Equal justice says she's got to go home.

Social justice says no, no, no.

Equal justice says that when a Democrat makes a ridiculous racist remark like this one:


VICE PRESIDENT JOSEPH BIDEN: I mean, you got the first, sort of mainstream African-American who is articulate and bright and clean and nice-looking guy. I mean, that's a storybook, man.


BECK: A storybook.

Equal justice would say when he said that, he should have been treated the same way as Jimmy the Greek was for saying something equally as stupid. But social justice dictates it's not.

Equal justice means if you live in the U.S. — I've got to be here legally. I can't commit identity theft and fraud and neither should illegal aliens.

Social justice says poor, minority from someplace else, have a separate understanding now with our government that you don't get. OK? That's the way it is. Social justice.

Social justice and equal justice. Because you're the aunt of the president and poor, I'm sorry, you still have to be deported. What equal justice means — it means enforcing our laws.

You know the statue of justice? She is blindfolded. She doesn't care if it's religion or race or whatever. Justice is blind. Stop using justice as a political weapon or for doing favors for those who agree with your ideology.

That's not what all of our relatives came here for. See, we are all immigrants. Immigration is good. Immigration renews us. Everybody who came here, you're here because somebody in your family a long time ago saved up enough to come here to escape whatever bad situation they were in. Most, if not all, were escaping some sort of social justice and they were fleeing toward equal justice.
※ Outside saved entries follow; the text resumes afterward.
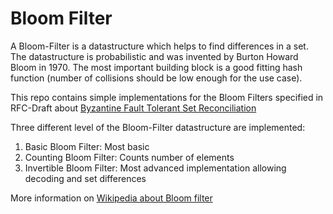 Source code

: # Bloom Filter

A Bloom-Filter is a datastructure which helps to find differences in a set. The datastructure
is probabilistic and was invented by Burton Howard Bloom in 1970. The most 
important building block is a good fitting hash function (number of collisions should be low enough for the use case).

This repo contains simple implementations for the Bloom Filters
specified in RFC-Draft about [Byzantine Fault Tolerant Set Reconciliation](https://datatracker.ietf.org/doc/html/draft-summermatter-set-union)

Three different level of the Bloom-Filter datastructure are implemented:
1. Basic Bloom Filter: Most basic
2. Counting Bloom Filter: Counts number of elements
3. Invertible Bloom Filter: Most advanced implementation allowing decoding and set differences

More information on [Wikipedia about Bloom filter](https://en.wikipedia.org/wiki/Bloom_filter) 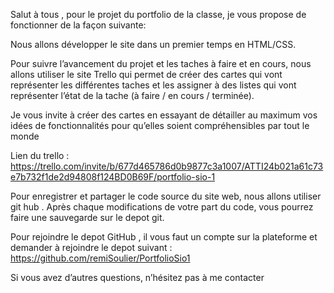 Salut à tous , pour le projet du portfolio de la classe, je vous propose de fonctionner de la façon suivante:

Nous allons développer le site dans un premier temps en HTML/CSS.

Pour suivre l’avancement du projet et les taches à faire et en cours, nous allons utiliser le site Trello qui permet de créer des cartes qui vont représenter les différentes taches et les assigner à des listes qui vont représenter l’état de la tache (à faire / en cours / terminée).

Je vous invite à créer des cartes en essayant de détailler au maximum vos idées de fonctionnalités pour qu’elles soient compréhensibles par tout le monde

Lien du trello : https://trello.com/invite/b/677d465786d0b9877c3a1007/ATTI24b021a61c73e7b732f1de2d94808f124BD0B69F/portfolio-sio-1

Pour enregistrer et partager le code source du site web, nous allons utiliser git hub . Après chaque modifications de votre part du code, vous pourrez faire une sauvegarde sur le depot git.

Pour rejoindre le depot GitHub , il vous faut un compte sur la plateforme et demander à rejoindre le depot suivant : https://github.com/remiSoulier/PortfolioSio1

Si vous avez d’autres questions, n’hésitez pas à me contacter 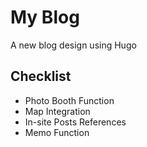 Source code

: # My Blog
A new blog design using Hugo
## Checklist
- Photo Booth Function
- Map Integration
- In-site Posts References
- Memo Function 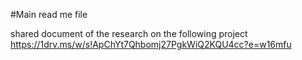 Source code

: #Main read me file 

shared document of the research on the following project 
https://1drv.ms/w/s!ApChYt7Qhbomj27PgkWiQ2KQU4cc?e=w16mfu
How does it make any sense at all? How can we possibly be the beacon of hope and liberty as these people are looking at us from just across our own border or from around the world and they see us start to engage in not equal justice, but social justice.

Fairness for some.

You're too big to fail; you're too poor to leave. Isn't that the same kind of government that the immigrants have been trying to escape for 234 years now?